Uma vez superadas essas barreiras, o consultor acredita que a previsão do The Global Payments Report de que o Pix ficará em grande parte no lugar do mecanismo Sitraf (TED/DOC) existente, se torne uma realidade. “Ele não chegará a acabar com esses meios de pagamento, como afirmam alguns extremistas, mas deslocará grande parte das transações, visto que estamos falando de opções mais caras e menos práticas que o Pix. Mas nada será extinto. Nem o cheque foi”, lembra.

Para o representante do Bacen, porém, o fator substitutivo é significativamente menor que o agregador. “A quantidade de transações nos demais meios de pagamento eletrônicos se mostrou constante ou em crescimento nesse mesmo período. Isso significa que ele veio agregar valor como uma alternativa para novas transações ou para aquelas que eram realizadas com papel-moeda em espécie”, avalia.

Evolução

Em um esforço para acelerar a aceitação do produto e melhorar a experiência do cliente em pontos de venda de varejo, o Pix teve recentemente duas novas modalidades lançadas pelo Bacen: o Pix Saque e Pix Troco. 
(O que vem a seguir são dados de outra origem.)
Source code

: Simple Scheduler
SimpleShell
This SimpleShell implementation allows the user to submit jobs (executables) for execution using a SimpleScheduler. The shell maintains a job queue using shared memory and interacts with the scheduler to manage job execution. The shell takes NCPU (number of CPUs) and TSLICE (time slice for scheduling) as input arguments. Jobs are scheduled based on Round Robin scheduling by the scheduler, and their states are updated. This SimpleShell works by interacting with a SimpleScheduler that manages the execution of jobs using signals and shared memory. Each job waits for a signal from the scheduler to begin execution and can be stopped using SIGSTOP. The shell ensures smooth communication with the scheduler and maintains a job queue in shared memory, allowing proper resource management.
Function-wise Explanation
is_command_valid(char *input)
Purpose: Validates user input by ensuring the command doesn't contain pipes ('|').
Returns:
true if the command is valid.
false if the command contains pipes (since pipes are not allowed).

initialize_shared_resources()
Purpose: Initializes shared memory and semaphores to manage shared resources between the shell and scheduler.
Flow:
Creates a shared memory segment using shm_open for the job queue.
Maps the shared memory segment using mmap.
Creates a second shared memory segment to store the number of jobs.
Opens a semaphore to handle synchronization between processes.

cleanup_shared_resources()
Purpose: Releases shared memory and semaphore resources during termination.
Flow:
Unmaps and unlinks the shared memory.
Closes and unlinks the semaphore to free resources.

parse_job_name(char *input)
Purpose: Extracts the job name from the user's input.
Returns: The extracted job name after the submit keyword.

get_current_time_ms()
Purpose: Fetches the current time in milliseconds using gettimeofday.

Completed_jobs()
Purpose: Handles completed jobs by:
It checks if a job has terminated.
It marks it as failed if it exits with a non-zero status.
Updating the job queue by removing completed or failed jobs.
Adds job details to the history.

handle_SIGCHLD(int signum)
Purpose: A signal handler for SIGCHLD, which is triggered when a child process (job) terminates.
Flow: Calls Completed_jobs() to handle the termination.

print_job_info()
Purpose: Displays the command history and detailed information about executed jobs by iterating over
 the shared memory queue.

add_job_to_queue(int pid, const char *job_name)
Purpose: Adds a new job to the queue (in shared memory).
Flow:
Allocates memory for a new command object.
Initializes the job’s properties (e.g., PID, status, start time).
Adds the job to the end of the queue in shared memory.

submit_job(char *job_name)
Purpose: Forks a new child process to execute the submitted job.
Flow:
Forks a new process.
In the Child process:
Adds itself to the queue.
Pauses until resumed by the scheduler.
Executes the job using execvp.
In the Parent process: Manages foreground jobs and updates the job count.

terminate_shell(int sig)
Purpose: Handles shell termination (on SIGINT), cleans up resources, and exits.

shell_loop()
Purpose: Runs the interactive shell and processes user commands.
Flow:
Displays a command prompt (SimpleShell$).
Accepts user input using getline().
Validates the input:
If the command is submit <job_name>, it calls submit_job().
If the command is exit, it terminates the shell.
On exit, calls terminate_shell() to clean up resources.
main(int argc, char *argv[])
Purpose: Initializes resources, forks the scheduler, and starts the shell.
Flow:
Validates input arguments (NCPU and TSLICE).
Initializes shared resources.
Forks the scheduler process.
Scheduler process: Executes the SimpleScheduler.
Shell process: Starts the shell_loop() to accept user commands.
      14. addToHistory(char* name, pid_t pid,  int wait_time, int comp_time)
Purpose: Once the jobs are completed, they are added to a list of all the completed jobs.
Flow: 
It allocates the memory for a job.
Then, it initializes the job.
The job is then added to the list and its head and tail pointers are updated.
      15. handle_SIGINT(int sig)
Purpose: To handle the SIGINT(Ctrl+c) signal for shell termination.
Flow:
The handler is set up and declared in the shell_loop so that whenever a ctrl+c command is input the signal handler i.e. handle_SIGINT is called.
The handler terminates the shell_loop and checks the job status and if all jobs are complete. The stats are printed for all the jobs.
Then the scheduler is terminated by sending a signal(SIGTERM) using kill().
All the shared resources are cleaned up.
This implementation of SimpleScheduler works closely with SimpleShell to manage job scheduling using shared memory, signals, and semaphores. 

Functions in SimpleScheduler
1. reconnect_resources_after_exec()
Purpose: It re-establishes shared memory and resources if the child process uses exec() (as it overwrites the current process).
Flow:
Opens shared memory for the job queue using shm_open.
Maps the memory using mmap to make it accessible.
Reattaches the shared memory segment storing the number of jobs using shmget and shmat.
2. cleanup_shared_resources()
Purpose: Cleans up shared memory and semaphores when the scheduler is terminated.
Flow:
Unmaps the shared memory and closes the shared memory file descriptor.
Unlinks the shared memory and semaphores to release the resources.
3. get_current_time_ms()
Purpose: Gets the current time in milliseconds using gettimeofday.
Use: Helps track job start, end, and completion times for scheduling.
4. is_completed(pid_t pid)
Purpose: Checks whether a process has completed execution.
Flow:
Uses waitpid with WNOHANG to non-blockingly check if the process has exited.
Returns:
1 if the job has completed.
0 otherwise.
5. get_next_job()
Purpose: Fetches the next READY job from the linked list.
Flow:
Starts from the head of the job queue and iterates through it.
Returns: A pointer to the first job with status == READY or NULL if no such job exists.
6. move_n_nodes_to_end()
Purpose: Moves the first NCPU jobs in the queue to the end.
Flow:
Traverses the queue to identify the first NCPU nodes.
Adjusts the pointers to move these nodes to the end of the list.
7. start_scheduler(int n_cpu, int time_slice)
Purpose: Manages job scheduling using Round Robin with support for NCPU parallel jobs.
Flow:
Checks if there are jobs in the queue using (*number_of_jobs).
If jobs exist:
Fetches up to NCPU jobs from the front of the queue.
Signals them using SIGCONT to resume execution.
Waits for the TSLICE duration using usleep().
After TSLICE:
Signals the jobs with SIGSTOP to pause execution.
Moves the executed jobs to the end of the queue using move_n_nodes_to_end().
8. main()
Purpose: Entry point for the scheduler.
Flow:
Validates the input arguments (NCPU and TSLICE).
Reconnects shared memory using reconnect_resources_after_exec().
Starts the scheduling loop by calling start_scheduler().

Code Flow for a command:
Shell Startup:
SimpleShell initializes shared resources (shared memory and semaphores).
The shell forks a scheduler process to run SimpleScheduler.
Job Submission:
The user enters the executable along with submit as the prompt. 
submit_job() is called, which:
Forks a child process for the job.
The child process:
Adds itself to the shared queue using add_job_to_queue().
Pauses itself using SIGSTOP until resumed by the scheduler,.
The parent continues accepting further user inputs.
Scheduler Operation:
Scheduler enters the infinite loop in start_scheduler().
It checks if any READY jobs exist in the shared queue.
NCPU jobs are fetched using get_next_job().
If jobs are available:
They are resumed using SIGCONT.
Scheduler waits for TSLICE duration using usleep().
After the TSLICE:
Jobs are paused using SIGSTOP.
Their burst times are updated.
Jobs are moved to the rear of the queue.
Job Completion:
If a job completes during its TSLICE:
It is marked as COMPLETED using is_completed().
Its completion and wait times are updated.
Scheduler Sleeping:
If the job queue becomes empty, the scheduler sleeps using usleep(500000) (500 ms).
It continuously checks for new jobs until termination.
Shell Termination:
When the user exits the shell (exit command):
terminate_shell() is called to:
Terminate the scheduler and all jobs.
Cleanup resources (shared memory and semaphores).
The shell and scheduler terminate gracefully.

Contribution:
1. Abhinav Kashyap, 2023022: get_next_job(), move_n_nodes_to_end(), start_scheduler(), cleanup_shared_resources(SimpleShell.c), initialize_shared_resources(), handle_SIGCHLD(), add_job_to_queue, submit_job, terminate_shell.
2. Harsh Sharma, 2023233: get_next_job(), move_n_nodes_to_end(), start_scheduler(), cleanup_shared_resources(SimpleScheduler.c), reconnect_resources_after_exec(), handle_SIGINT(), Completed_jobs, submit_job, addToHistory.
Embora as modalidades tenham potencial para oferecer uma série de benefícios para as empresas do varejo, Brandt admite que vivemos ainda um processo de conhecimento do produto e das suas possibilidades, com a adesão na casa de 280 mil ao mês. “Não necessariamente o comerciante tem o conhecimento de quanto pode se beneficiar com esses produtos, que dão a possibilidade de reduzir o custo com a gestão de numerário, por exemplo”, observa.

Outra evolução observada no Pix é a modalidade parcelada. A solução já é oferecida por algumas das instituições financeiras aderentes, mas ainda não é regulada pelo Bacen. “Vemos com bons olhos as inovações que estão acontecendo sobre a plataforma Pix. É justamente isso que sempre estimulamos; ou seja, dadas as regras do Pix, agregar valor para os clientes. E é isso que a gente vem acompanhando”, salienta o executivo.
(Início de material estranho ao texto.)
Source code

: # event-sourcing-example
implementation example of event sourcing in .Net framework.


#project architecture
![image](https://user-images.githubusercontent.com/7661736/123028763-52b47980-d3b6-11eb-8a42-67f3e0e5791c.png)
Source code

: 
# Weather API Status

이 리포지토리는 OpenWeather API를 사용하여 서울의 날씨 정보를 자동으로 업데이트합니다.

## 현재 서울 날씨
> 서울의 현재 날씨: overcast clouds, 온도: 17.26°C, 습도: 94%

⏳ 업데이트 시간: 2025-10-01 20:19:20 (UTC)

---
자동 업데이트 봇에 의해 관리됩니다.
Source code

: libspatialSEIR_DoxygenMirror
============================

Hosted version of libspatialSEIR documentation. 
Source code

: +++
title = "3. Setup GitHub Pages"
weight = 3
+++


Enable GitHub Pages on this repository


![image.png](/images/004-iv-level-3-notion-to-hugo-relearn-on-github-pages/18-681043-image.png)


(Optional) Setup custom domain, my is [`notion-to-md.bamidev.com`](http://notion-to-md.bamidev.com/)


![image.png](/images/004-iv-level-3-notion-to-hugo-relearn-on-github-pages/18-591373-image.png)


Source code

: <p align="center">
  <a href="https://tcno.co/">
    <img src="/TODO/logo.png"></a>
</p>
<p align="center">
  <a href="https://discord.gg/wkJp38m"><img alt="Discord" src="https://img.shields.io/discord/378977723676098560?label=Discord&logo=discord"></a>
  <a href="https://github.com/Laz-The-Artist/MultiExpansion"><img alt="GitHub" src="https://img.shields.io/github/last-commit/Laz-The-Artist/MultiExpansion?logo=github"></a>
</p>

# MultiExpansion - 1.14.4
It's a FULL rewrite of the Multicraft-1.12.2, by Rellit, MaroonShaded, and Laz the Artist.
Embora ainda sem um formato definido e sem perspectivas para lançamento, um projeto com esse fim – chamado de Pix Garantido – está incluído no conjunto de novos produtos a serem desenvolvidos pelo Banco Central. “Ele também está dentro da agenda evolutiva de novos produtos que vão ser desenvolvidos ao longo dos próximos anos”, finaliza Brandt.

 

BNPL: empresários adotam nomenclatura internacional para dar nova roupagem ao antigo crediário

O The Global Payments Report 2022 apontou que a participação do cartão de crédito nos gastos globais no comércio eletrônico, que hoje representa 21%, deve cair para 18,8% em 2025. Um dos fatores que contribuem para a redução da participação, segundo o documento, é o aumento da adesão a métodos de pagamento alternativos, entre eles o Buy Now Pay Later (BNPL), modalidade que concede crédito instantaneamente no momento do checkout.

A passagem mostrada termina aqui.